Gideon Levy, famous for his “Twilight Zone” stories of the absurd and oppressive cruelty of life for Palestinians under occupation and of the bland Israeli bureaucratic justifications that try to gloss over it all, wrote today in Haaretz: “It was a Saturday afternoon in the late 1980s. We entered The Voice of Peace’s rickety Subaru truck and drove to Gaza to Mahmoud Zahar’s house. Afternoon coffee with the Hamas-nik, just imagine. Imagine that once it was possible to visit Zahar on a Saturday afternoon. Just think  there once was a man here who dreamed of peace … In the footnotes of history, Abie will be remembered as the man from California, the city’s first hamburger joint; as the man who took the peace flight to Cairo and was erroneously reported to have crashed. And of course, as the man from “Twilight Time,” the unforgettable program on the Voice of Peace, with its daily moment of silence – perhaps the last time we heard silence here, not just incessant intolerable noise … Above all, I’ll remember the other days, when you could drive to meet Zahar on a Saturday afternoon, bring him toys for Gaza’s children (in the trunk of the jalopy that kept pulling to the left), and dream of peace. None of this is possible anymore…” The full Gideon Levy reflection on Abie Nathan can be read in Haaretz here .

From the exact opposite end of the Israeli political spectrum, David Bedein [of his own
Israel Resource News Agency] wrote today (message received by email) that “While the Voice of Peace radio stationed gained popularity over the years, it also earned a certain amount of notoriety for a number of years. On Yom Kippur 5734 (1973), when I heard planes overhead and rumors of an impending war on two fronts, I came home from synagogue and listened to the only station that was broadcasting on Yom Kippur — Abie Natan’s ‘Voice of Peace.’ Natan’s message on that Yom Kippur day: ‘Soldiers must refuse [their commanders’] orders, and must not fight.

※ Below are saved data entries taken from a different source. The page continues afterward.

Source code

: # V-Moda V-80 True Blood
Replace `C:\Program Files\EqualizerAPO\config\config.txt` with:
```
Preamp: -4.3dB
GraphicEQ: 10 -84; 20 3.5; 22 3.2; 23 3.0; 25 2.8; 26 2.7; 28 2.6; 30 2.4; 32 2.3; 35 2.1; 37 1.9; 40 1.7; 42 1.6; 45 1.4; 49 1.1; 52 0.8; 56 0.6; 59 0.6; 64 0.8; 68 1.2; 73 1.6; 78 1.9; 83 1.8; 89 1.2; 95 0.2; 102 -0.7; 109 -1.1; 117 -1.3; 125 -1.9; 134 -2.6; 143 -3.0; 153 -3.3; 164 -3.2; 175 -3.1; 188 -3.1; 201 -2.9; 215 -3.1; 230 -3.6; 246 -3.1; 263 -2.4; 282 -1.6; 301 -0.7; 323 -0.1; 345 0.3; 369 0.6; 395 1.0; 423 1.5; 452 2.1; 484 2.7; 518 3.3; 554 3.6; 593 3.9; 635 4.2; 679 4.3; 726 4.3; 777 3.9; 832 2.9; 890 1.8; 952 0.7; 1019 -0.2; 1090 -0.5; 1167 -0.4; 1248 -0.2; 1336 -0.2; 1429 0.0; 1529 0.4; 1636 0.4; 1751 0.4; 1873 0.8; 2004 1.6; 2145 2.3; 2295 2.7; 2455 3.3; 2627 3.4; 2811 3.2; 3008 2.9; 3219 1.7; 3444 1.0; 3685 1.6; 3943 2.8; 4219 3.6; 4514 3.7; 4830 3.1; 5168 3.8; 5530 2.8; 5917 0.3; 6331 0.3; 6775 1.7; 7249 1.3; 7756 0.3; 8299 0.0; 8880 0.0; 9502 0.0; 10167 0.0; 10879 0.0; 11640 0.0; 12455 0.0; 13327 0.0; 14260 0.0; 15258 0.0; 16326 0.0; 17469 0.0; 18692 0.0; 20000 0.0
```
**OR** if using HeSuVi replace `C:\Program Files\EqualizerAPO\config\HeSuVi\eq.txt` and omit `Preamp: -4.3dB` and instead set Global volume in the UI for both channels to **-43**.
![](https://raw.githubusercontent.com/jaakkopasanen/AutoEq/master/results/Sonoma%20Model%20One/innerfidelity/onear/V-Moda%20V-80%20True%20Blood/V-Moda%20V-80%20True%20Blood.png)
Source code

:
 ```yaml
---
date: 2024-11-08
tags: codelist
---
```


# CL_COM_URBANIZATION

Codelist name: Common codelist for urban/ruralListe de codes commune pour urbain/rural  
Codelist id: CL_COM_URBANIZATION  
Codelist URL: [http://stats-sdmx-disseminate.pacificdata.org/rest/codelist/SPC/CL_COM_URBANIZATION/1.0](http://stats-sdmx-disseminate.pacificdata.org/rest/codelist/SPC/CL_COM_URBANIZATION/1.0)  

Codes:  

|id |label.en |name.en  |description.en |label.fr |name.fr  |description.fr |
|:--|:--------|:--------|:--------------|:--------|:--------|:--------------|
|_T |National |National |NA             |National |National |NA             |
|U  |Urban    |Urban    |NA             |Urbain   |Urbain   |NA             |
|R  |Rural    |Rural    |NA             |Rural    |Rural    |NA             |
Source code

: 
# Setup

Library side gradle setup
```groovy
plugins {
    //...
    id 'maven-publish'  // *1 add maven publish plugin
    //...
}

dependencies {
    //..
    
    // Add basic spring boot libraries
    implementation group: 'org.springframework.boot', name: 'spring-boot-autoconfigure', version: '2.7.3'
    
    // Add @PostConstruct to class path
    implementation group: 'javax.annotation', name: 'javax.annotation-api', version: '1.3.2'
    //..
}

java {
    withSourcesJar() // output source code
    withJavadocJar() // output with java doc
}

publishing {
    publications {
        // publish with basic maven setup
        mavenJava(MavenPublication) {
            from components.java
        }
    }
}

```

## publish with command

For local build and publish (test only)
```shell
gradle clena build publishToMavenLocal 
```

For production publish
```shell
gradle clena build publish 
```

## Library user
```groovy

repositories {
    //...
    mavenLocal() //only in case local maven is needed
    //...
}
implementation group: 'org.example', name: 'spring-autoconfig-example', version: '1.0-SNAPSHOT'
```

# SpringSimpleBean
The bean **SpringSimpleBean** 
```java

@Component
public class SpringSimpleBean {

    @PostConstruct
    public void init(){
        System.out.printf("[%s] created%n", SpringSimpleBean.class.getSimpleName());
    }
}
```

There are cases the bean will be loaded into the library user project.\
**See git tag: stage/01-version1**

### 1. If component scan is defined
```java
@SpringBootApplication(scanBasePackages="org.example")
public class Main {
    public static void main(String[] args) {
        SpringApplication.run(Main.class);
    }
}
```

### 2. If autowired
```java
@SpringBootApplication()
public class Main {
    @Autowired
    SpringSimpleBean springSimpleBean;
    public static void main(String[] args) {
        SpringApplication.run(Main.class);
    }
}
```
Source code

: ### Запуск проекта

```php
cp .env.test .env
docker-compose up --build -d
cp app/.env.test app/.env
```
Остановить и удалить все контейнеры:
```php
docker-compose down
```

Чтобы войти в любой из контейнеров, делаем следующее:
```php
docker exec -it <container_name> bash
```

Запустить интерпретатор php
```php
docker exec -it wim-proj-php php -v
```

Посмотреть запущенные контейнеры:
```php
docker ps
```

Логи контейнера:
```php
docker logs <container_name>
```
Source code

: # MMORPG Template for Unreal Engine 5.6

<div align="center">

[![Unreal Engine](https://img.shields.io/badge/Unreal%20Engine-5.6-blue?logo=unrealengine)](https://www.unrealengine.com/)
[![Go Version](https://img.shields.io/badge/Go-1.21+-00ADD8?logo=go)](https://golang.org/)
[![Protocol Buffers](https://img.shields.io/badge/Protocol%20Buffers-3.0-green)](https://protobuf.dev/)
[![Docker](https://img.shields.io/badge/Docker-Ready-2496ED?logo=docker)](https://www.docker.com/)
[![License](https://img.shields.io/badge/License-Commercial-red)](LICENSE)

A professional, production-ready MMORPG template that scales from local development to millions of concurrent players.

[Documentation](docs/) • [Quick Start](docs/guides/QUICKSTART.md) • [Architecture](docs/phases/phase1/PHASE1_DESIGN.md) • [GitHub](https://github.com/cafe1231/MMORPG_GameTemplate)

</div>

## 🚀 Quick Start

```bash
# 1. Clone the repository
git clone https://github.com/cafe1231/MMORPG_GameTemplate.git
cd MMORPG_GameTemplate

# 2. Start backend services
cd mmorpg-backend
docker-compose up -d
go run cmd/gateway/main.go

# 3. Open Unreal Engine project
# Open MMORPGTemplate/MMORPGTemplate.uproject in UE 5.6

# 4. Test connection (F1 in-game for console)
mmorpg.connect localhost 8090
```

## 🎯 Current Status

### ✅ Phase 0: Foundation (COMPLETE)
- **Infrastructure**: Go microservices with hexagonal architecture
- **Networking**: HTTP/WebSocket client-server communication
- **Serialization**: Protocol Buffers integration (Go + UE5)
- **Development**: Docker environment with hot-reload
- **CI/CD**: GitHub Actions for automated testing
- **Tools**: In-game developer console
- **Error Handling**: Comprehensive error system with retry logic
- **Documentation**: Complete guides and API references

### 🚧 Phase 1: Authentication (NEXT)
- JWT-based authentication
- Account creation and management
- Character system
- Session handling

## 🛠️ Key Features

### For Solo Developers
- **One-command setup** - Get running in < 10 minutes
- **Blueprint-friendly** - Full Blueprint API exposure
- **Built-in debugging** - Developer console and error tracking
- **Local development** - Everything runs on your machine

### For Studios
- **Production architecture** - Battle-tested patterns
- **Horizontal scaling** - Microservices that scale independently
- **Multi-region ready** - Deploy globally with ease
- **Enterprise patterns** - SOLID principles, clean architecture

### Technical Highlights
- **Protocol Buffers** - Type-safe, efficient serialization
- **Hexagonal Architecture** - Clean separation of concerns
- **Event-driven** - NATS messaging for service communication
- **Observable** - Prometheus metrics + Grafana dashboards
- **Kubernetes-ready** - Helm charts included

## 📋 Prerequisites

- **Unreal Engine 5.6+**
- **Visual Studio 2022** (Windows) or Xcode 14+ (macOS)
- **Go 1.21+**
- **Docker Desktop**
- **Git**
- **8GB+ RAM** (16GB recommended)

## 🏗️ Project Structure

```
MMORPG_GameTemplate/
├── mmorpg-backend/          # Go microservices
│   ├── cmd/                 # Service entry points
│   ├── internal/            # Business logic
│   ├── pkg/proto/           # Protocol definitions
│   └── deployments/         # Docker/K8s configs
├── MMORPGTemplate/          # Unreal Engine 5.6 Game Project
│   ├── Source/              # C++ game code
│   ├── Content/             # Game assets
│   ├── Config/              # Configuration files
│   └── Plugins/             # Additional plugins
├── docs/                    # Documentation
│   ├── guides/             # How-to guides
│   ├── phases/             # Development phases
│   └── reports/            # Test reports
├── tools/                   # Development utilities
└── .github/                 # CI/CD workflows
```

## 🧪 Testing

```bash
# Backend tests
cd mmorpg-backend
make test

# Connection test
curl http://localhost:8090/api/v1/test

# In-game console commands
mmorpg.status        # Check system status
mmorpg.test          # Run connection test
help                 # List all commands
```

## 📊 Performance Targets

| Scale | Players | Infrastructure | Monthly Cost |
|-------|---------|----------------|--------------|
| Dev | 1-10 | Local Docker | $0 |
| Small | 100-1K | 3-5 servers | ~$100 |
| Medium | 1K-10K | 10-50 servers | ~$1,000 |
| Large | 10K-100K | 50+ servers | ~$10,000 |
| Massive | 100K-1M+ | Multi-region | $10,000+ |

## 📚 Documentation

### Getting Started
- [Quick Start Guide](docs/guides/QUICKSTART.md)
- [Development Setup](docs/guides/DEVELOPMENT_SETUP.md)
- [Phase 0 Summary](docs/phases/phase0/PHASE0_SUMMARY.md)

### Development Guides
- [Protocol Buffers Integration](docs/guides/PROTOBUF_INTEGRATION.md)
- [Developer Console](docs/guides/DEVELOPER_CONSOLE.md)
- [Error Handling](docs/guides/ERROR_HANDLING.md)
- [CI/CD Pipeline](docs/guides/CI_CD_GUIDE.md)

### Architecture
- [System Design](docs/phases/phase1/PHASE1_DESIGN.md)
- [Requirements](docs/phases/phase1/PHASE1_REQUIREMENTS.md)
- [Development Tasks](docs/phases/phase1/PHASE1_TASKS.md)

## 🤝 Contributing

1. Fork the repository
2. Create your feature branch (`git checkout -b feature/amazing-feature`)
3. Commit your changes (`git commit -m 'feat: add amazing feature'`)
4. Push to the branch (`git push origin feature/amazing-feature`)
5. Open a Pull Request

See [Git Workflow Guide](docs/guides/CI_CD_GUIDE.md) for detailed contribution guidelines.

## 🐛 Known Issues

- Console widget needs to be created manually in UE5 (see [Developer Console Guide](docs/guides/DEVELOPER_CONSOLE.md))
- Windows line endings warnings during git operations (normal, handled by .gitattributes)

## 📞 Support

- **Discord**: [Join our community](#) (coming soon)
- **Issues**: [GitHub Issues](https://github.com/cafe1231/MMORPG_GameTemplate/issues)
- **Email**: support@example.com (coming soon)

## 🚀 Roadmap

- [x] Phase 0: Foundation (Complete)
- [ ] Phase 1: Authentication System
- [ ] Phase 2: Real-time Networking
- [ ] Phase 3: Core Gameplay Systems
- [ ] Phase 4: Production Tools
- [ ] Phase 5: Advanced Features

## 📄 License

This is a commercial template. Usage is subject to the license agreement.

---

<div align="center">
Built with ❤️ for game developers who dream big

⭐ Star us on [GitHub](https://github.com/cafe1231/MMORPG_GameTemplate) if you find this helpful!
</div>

Instead, they should extend a peaceful hand to the attacking Egyptian and Syrian armies.’ Throughout the day, Nathan played the song ALL WE ARE SAYING IS GIVE PEACE A CHANCE, and urged soldiers of the trauimatized nation of Israel not to fight back, and this was the only radio station that was operating. ‘Throw down your guns. Do not fight back. Hug the oncoming Egyptian and Syrian Troops’ was the theme that Nathan played all day , on that loing Yom KIppur, and in those difficult days that followed. The story receives confirmation from The Voice of Peace History, as found in Jim Parkes’ ‘History of Offshore Radio’ (http://www.geocities.com/Broadway/5383/vophisto.html), which writes: ‘During the October war the [Voice of Peace] ship moved to the Suez Canal. While the soldiers listened to the station, they only laughed at requests to lay down their arms’. A few days into the Yom Kippur War, Israeli intelligence closed down Nathan’s transmitter, which operated from the Dan Hotel in Tel Aviv, owned and operated by Israel hotel magnate Yekutiel X. Federman. A Canadian journalist intern at the Beit Agron Press Center in 1989 who had previously interned with Abie Nathan provided some insight into Nathan’s operation, explaining that the vast majority of the ship’s programming was conducted out of the Dan Hotel. Since the radio station operated without a license, Nathan maintained the myth that THE VOICE OF PEACE was only ‘broadcasting from somehwhere in the Meditarranean’. Abie Nathan, whose voice was silenced by a stroke for the past ten years, will be remembered as the first Israeli to give legitimacy to justify those Israelis who simply did not want to defend the Jewish state in a time of war“.